■ TASK DIRECTIONS:
Each line below should be restated word for word.

(Stored data)
★ ★ ★ ★ ★

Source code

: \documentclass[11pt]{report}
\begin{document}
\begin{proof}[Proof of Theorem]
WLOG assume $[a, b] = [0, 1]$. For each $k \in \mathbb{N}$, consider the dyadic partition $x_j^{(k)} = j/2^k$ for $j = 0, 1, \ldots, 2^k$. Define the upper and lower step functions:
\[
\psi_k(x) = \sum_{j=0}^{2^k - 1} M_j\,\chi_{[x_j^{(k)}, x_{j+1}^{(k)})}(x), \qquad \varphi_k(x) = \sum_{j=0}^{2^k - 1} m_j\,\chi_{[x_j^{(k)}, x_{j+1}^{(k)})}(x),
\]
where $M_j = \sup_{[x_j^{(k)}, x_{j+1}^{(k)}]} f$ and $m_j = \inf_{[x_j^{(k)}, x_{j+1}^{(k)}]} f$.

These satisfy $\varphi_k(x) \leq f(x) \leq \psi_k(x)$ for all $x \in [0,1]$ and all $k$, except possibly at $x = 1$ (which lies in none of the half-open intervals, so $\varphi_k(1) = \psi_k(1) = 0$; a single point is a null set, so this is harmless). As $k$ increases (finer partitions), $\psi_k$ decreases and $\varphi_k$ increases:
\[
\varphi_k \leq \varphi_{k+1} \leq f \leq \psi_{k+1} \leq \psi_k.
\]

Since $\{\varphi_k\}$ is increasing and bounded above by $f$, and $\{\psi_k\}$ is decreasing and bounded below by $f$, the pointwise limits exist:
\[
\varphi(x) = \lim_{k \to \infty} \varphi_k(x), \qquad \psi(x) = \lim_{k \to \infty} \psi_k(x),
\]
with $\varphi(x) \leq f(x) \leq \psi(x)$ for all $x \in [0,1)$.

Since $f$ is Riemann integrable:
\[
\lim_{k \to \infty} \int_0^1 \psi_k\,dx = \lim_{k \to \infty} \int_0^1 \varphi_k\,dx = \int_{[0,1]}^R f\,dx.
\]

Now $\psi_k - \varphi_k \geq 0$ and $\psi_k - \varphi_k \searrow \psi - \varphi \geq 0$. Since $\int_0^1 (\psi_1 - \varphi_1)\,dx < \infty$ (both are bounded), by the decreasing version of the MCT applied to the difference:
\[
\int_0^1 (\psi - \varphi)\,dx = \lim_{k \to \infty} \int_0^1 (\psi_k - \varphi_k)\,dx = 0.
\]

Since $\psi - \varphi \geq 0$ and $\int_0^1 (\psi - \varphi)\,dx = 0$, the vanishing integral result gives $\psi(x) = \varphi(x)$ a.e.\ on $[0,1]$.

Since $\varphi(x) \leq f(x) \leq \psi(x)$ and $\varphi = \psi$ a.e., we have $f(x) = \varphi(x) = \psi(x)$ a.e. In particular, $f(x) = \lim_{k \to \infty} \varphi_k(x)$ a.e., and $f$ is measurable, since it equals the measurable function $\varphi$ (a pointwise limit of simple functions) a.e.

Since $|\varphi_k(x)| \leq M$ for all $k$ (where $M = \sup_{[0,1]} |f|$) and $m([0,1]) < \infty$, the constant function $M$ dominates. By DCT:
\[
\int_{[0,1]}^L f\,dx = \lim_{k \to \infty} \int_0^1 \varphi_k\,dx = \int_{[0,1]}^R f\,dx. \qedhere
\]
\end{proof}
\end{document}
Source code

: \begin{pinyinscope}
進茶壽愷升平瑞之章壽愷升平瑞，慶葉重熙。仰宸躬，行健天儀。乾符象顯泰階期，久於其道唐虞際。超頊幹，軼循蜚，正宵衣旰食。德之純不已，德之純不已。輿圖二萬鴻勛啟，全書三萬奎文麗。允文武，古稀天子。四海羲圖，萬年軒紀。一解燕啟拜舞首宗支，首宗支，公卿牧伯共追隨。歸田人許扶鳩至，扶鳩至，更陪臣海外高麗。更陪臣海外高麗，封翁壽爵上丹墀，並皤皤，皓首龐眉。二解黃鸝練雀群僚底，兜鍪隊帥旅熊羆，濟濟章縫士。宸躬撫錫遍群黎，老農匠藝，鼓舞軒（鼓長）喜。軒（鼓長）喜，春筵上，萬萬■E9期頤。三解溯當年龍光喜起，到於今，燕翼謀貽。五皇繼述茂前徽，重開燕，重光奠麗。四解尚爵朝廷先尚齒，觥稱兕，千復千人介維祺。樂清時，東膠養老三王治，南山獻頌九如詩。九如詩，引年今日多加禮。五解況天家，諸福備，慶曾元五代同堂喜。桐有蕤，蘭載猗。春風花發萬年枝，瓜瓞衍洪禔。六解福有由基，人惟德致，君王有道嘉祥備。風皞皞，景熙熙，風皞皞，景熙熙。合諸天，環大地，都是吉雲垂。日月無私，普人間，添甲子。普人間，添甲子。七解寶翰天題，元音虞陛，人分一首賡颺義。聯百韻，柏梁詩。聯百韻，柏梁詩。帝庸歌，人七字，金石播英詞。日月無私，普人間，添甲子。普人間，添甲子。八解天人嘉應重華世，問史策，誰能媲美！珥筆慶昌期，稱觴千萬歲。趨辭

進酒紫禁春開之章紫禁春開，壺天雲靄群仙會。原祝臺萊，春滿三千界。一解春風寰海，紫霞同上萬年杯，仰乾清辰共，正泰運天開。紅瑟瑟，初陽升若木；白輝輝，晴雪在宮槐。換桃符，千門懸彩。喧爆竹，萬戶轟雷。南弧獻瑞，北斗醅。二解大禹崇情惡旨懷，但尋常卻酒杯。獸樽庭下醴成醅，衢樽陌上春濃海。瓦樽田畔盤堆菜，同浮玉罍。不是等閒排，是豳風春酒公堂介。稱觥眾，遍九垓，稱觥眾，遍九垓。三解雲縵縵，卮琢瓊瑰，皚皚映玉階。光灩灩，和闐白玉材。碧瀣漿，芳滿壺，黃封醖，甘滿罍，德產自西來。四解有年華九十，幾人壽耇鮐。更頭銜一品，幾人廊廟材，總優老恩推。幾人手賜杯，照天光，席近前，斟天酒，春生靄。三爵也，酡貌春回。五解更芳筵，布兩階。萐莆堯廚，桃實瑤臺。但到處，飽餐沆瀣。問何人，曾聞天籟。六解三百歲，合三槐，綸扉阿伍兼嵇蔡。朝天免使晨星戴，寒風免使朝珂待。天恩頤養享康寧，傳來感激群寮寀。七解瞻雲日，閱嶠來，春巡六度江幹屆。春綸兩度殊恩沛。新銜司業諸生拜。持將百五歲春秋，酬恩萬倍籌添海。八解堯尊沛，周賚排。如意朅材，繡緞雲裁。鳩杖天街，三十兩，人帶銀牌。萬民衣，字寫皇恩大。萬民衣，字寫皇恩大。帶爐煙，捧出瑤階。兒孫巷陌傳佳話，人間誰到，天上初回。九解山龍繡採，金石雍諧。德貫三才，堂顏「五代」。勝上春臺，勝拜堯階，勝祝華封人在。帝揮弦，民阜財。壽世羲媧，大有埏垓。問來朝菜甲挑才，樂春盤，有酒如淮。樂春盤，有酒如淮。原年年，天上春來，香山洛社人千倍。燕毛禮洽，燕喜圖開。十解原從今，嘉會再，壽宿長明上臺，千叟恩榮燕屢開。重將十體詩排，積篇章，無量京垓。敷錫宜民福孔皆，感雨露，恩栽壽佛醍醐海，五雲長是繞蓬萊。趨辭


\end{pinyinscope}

★ ★ ★ ★ ★

■ TASK RESULT:
Source code

: \documentclass[11pt]{report}
\begin{document}
\begin{proof}[Proof of Theorem]
WLOG assume $[a, b] = [0, 1]$. For each $k \in \mathbb{N}$, consider the dyadic partition $x_j^{(k)} = j/2^k$ for $j = 0, 1, \ldots, 2^k$. Define the upper and lower step functions:
\[
\psi_k(x) = \sum_{j=0}^{2^k - 1} M_j\,\chi_{[x_j^{(k)}, x_{j+1}^{(k)})}(x), \qquad \varphi_k(x) = \sum_{j=0}^{2^k - 1} m_j\,\chi_{[x_j^{(k)}, x_{j+1}^{(k)})}(x),
\]
where $M_j = \sup_{[x_j^{(k)}, x_{j+1}^{(k)}]} f$ and $m_j = \inf_{[x_j^{(k)}, x_{j+1}^{(k)}]} f$.

These satisfy $\varphi_k(x) \leq f(x) \leq \psi_k(x)$ for all $x \in [0,1]$ and all $k$, except possibly at $x = 1$ (which lies in none of the half-open intervals, so $\varphi_k(1) = \psi_k(1) = 0$; a single point is a null set, so this is harmless). As $k$ increases (finer partitions), $\psi_k$ decreases and $\varphi_k$ increases:
\[
\varphi_k \leq \varphi_{k+1} \leq f \leq \psi_{k+1} \leq \psi_k.
\]

Since $\{\varphi_k\}$ is increasing and bounded above by $f$, and $\{\psi_k\}$ is decreasing and bounded below by $f$, the pointwise limits exist:
\[
\varphi(x) = \lim_{k \to \infty} \varphi_k(x), \qquad \psi(x) = \lim_{k \to \infty} \psi_k(x),
\]
with $\varphi(x) \leq f(x) \leq \psi(x)$ for all $x \in [0,1)$.

Since $f$ is Riemann integrable:
\[
\lim_{k \to \infty} \int_0^1 \psi_k\,dx = \lim_{k \to \infty} \int_0^1 \varphi_k\,dx = \int_{[0,1]}^R f\,dx.
\]

Now $\psi_k - \varphi_k \geq 0$ and $\psi_k - \varphi_k \searrow \psi - \varphi \geq 0$. Since $\int_0^1 (\psi_1 - \varphi_1)\,dx < \infty$ (both are bounded), by the decreasing version of the MCT applied to the difference:
\[
\int_0^1 (\psi - \varphi)\,dx = \lim_{k \to \infty} \int_0^1 (\psi_k - \varphi_k)\,dx = 0.
\]

Since $\psi - \varphi \geq 0$ and $\int_0^1 (\psi - \varphi)\,dx = 0$, the vanishing integral result gives $\psi(x) = \varphi(x)$ a.e.\ on $[0,1]$.

Since $\varphi(x) \leq f(x) \leq \psi(x)$ and $\varphi = \psi$ a.e., we have $f(x) = \varphi(x) = \psi(x)$ a.e. In particular, $f(x) = \lim_{k \to \infty} \varphi_k(x)$ a.e., and $f$ is measurable, since it equals the measurable function $\varphi$ (a pointwise limit of simple functions) a.e.

Since $|\varphi_k(x)| \leq M$ for all $k$ (where $M = \sup_{[0,1]} |f|$) and $m([0,1]) < \infty$, the constant function $M$ dominates. By DCT:
\[
\int_{[0,1]}^L f\,dx = \lim_{k \to \infty} \int_0^1 \varphi_k\,dx = \int_{[0,1]}^R f\,dx. \qedhere
\]
\end{proof}
\end{document}
Source code

: \begin{pinyinscope}
進茶壽愷升平瑞之章壽愷升平瑞，慶葉重熙。仰宸躬，行健天儀。乾符象顯泰階期，久於其道唐虞際。超頊幹，軼循蜚，正宵衣旰食。德之純不已，德之純不已。輿圖二萬鴻勛啟，全書三萬奎文麗。允文武，古稀天子。四海羲圖，萬年軒紀。一解燕啟拜舞首宗支，首宗支，公卿牧伯共追隨。歸田人許扶鳩至，扶鳩至，更陪臣海外高麗。更陪臣海外高麗，封翁壽爵上丹墀，並皤皤，皓首龐眉。二解黃鸝練雀群僚底，兜鍪隊帥旅熊羆，濟濟章縫士。宸躬撫錫遍群黎，老農匠藝，鼓舞軒（鼓長）喜。軒（鼓長）喜，春筵上，萬萬■E9期頤。三解溯當年龍光喜起，到於今，燕翼謀貽。五皇繼述茂前徽，重開燕，重光奠麗。四解尚爵朝廷先尚齒，觥稱兕，千復千人介維祺。樂清時，東膠養老三王治，南山獻頌九如詩。九如詩，引年今日多加禮。五解況天家，諸福備，慶曾元五代同堂喜。桐有蕤，蘭載猗。春風花發萬年枝，瓜瓞衍洪禔。六解福有由基，人惟德致，君王有道嘉祥備。風皞皞，景熙熙，風皞皞，景熙熙。合諸天，環大地，都是吉雲垂。日月無私，普人間，添甲子。普人間，添甲子。七解寶翰天題，元音虞陛，人分一首賡颺義。聯百韻，柏梁詩。聯百韻，柏梁詩。帝庸歌，人七字，金石播英詞。日月無私，普人間，添甲子。普人間，添甲子。八解天人嘉應重華世，問史策，誰能媲美！珥筆慶昌期，稱觴千萬歲。趨辭

進酒紫禁春開之章紫禁春開，壺天雲靄群仙會。原祝臺萊，春滿三千界。一解春風寰海，紫霞同上萬年杯，仰乾清辰共，正泰運天開。紅瑟瑟，初陽升若木；白輝輝，晴雪在宮槐。換桃符，千門懸彩。喧爆竹，萬戶轟雷。南弧獻瑞，北斗醅。二解大禹崇情惡旨懷，但尋常卻酒杯。獸樽庭下醴成醅，衢樽陌上春濃海。瓦樽田畔盤堆菜，同浮玉罍。不是等閒排，是豳風春酒公堂介。稱觥眾，遍九垓，稱觥眾，遍九垓。三解雲縵縵，卮琢瓊瑰，皚皚映玉階。光灩灩，和闐白玉材。碧瀣漿，芳滿壺，黃封醖，甘滿罍，德產自西來。四解有年華九十，幾人壽耇鮐。更頭銜一品，幾人廊廟材，總優老恩推。幾人手賜杯，照天光，席近前，斟天酒，春生靄。三爵也，酡貌春回。五解更芳筵，布兩階。萐莆堯廚，桃實瑤臺。但到處，飽餐沆瀣。問何人，曾聞天籟。六解三百歲，合三槐，綸扉阿伍兼嵇蔡。朝天免使晨星戴，寒風免使朝珂待。天恩頤養享康寧，傳來感激群寮寀。七解瞻雲日，閱嶠來，春巡六度江幹屆。春綸兩度殊恩沛。新銜司業諸生拜。持將百五歲春秋，酬恩萬倍籌添海。八解堯尊沛，周賚排。如意朅材，繡緞雲裁。鳩杖天街，三十兩，人帶銀牌。萬民衣，字寫皇恩大。萬民衣，字寫皇恩大。帶爐煙，捧出瑤階。兒孫巷陌傳佳話，人間誰到，天上初回。九解山龍繡採，金石雍諧。德貫三才，堂顏「五代」。勝上春臺，勝拜堯階，勝祝華封人在。帝揮弦，民阜財。壽世羲媧，大有埏垓。問來朝菜甲挑才，樂春盤，有酒如淮。樂春盤，有酒如淮。原年年，天上春來，香山洛社人千倍。燕毛禮洽，燕喜圖開。十解原從今，嘉會再，壽宿長明上臺，千叟恩榮燕屢開。重將十體詩排，積篇章，無量京垓。敷錫宜民福孔皆，感雨露，恩栽壽佛醍醐海，五雲長是繞蓬萊。趨辭


\end{pinyinscope}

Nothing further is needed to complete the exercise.